Your instructions
Extract every record, exactly as written, and ignore the pictures.

Data for this exercise
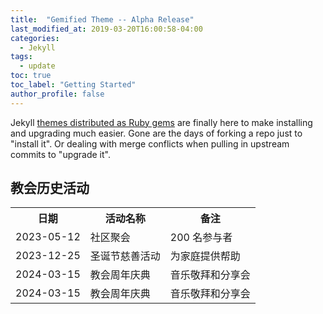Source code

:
 ```yaml
---
title:  "Gemified Theme -- Alpha Release"
last_modified_at: 2019-03-20T16:00:58-04:00
categories: 
  - Jekyll
tags:
  - update
toc: true
toc_label: "Getting Started"
author_profile: false
---
```


Jekyll [themes distributed as Ruby gems](http://jekyllrb.com/docs/themes/) are finally here to make installing and upgrading much easier. Gone are the days of forking a repo just to "install it". Or dealing with merge conflicts when pulling in upstream commits to "upgrade it".


## 教会历史活动

<table class="custom-table">
  <tr>
    <th>日期</th>
    <th>活动名称</th>
    <th>备注</th>
  </tr>
  <tr class="tooltip-hover" data-tooltip="社区聚会，欢迎所有人参加">
    <td><span class="color-red">2023-05-12</span></td>
    <td><span class="color-red">社区聚会</span></td>
    <td><span class="color-red">200 名参与者</span></td>
  </tr>
  <tr class="tooltip-hover" data-tooltip="为有需要的家庭提供帮助">
    <td><span class="color-blue">2023-12-25</span></td>
    <td><span class="color-blue">圣诞节慈善活动</span></td>
    <td><span class="color-blue">为家庭提供帮助</span></td>
  </tr>
  <tr class="tooltip-hover" data-tooltip="一年一度的庆祝活动，所有人都欢迎">
    <td><span class="color-green">2024-03-15</span></td>
    <td><span class="color-green">教会周年庆典</span></td>
    <td><span class="color-green">音乐敬拜和分享会</span></td>
  </tr>
    <tr class="tooltip-hover" data-tooltip="一年一度的庆祝活动，所有人都欢迎222222">
    <td><span >2024-03-15</span></td>
    <td><span >教会周年庆典</span></td>
    <td><span >音乐敬拜和分享会</span></td>
  </tr>
</table>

Answer to the problem
Source code

:
 ```yaml
---
title:  "Gemified Theme -- Alpha Release"
last_modified_at: 2019-03-20T16:00:58-04:00
categories: 
  - Jekyll
tags:
  - update
toc: true
toc_label: "Getting Started"
author_profile: false
---
```


Jekyll [themes distributed as Ruby gems](http://jekyllrb.com/docs/themes/) are finally here to make installing and upgrading much easier. Gone are the days of forking a repo just to "install it". Or dealing with merge conflicts when pulling in upstream commits to "upgrade it".


## 教会历史活动

<table class="custom-table">
  <tr>
    <th>日期</th>
    <th>活动名称</th>
    <th>备注</th>
  </tr>
  <tr class="tooltip-hover" data-tooltip="社区聚会，欢迎所有人参加">
    <td><span class="color-red">2023-05-12</span></td>
    <td><span class="color-red">社区聚会</span></td>
    <td><span class="color-red">200 名参与者</span></td>
  </tr>
  <tr class="tooltip-hover" data-tooltip="为有需要的家庭提供帮助">
    <td><span class="color-blue">2023-12-25</span></td>
    <td><span class="color-blue">圣诞节慈善活动</span></td>
    <td><span class="color-blue">为家庭提供帮助</span></td>
  </tr>
  <tr class="tooltip-hover" data-tooltip="一年一度的庆祝活动，所有人都欢迎">
    <td><span class="color-green">2024-03-15</span></td>
    <td><span class="color-green">教会周年庆典</span></td>
    <td><span class="color-green">音乐敬拜和分享会</span></td>
  </tr>
    <tr class="tooltip-hover" data-tooltip="一年一度的庆祝活动，所有人都欢迎222222">
    <td><span >2024-03-15</span></td>
    <td><span >教会周年庆典</span></td>
    <td><span >音乐敬拜和分享会</span></td>
  </tr>
</table>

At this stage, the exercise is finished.